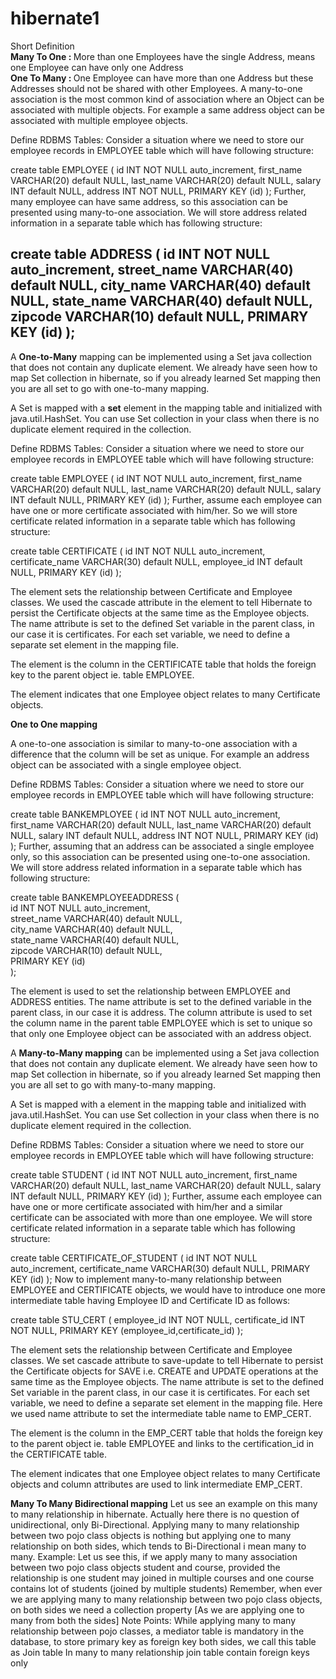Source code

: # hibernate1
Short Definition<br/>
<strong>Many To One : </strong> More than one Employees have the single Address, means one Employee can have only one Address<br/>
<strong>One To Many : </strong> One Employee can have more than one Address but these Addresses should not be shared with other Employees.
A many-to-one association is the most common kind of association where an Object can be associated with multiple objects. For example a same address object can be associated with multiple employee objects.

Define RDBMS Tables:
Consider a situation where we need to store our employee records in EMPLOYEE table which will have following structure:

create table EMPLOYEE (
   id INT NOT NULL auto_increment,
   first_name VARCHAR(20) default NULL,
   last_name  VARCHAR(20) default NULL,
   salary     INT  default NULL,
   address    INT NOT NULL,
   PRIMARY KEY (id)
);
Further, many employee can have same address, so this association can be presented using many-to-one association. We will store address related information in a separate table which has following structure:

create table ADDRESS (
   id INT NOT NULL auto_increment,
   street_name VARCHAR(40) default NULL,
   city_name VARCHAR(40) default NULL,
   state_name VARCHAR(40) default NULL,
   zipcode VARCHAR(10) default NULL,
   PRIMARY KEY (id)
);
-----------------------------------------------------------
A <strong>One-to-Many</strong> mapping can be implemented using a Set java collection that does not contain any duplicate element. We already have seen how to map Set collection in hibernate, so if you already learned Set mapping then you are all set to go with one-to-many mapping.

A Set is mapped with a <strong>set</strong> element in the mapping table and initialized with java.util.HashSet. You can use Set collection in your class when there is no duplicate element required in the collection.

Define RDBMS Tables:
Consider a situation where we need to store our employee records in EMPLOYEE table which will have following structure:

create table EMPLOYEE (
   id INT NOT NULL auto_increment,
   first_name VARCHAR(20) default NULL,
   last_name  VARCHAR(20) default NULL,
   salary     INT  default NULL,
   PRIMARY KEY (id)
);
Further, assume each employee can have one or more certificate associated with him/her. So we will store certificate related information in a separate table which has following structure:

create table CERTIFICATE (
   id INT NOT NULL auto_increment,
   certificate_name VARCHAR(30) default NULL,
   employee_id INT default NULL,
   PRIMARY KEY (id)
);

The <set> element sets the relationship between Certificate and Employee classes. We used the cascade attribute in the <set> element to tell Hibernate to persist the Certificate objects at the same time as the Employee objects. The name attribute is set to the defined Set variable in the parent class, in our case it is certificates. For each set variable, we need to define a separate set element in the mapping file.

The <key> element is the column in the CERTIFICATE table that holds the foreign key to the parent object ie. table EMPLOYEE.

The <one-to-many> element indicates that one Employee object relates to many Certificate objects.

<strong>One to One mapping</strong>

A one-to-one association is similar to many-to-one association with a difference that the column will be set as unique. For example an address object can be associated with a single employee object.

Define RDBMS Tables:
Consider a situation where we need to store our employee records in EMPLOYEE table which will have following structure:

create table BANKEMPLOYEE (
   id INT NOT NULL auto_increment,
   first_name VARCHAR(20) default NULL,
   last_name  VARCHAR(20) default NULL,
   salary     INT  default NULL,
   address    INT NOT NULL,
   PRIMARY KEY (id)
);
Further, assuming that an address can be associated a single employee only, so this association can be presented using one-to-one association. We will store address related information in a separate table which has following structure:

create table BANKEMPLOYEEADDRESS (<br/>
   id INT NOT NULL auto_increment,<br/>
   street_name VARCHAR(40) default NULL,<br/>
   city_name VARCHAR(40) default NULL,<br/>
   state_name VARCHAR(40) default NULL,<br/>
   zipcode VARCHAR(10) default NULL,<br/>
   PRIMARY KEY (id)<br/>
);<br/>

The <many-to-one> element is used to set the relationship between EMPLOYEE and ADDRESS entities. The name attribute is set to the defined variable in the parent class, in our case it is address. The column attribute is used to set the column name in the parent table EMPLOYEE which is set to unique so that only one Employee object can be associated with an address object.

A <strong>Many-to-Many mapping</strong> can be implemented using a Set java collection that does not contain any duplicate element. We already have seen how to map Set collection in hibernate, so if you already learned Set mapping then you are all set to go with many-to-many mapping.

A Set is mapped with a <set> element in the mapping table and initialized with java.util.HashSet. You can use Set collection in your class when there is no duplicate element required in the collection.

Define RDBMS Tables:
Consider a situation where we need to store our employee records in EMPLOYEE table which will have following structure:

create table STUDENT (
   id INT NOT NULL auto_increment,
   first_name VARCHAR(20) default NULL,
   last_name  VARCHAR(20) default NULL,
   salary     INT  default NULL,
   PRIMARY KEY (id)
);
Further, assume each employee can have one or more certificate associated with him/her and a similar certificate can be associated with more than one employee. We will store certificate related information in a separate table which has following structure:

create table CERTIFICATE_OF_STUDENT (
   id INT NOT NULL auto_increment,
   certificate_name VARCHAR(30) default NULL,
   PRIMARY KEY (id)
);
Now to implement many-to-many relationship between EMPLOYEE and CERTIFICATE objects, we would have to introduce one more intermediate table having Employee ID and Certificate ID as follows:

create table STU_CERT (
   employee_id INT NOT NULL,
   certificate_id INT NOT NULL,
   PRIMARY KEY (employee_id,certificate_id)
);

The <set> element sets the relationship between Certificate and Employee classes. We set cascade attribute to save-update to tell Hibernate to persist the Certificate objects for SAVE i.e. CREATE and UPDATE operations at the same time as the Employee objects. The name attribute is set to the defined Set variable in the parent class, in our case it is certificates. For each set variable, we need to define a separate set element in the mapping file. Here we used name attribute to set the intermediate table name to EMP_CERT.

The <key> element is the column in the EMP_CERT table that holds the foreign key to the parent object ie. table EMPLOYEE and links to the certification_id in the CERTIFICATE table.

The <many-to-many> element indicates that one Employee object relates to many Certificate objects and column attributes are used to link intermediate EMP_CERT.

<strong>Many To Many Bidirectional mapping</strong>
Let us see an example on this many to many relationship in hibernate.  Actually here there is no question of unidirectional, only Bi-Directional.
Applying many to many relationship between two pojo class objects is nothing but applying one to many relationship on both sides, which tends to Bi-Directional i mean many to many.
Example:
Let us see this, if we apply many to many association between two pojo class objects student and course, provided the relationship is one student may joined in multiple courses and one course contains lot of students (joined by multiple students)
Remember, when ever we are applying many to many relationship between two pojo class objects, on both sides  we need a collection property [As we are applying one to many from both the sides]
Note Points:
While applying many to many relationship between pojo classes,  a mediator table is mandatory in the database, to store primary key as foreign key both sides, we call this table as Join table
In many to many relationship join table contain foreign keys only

● ● ● ● ● ● ●

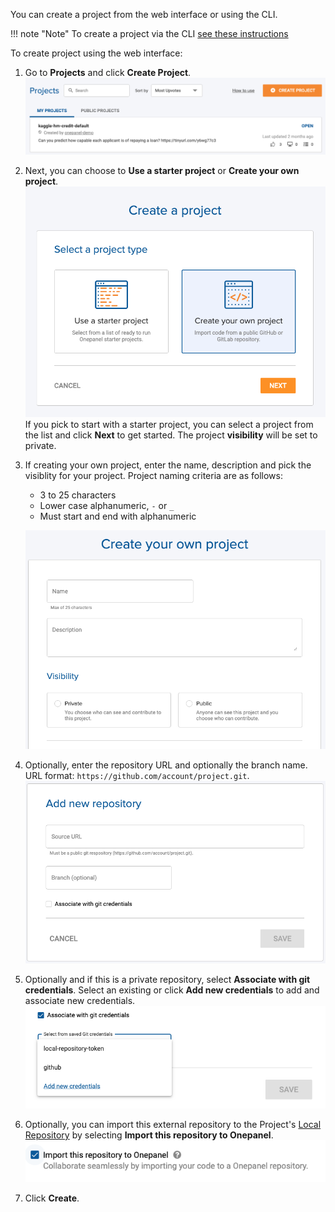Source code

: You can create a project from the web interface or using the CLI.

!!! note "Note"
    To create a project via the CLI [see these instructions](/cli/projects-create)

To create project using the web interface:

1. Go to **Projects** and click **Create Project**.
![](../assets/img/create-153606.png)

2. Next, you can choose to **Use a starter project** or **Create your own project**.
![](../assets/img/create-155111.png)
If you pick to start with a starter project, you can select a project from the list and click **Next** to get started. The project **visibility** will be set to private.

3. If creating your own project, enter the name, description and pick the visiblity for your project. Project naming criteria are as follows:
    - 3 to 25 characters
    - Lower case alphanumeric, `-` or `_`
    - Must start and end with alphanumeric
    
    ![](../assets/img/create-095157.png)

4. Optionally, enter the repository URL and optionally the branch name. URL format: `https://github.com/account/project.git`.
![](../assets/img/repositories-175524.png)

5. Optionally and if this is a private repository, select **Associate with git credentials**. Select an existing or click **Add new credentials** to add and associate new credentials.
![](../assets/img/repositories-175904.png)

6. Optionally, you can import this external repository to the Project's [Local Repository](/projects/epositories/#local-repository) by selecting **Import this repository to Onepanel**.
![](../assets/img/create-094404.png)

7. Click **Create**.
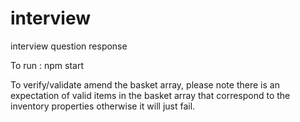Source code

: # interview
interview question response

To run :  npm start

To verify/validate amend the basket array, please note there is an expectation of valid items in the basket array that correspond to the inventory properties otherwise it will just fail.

● ● ● ● ● ● ●

- What the task asks -
In the listing above, how many lines include the string "multiple"? Say only the number.

- Response -
2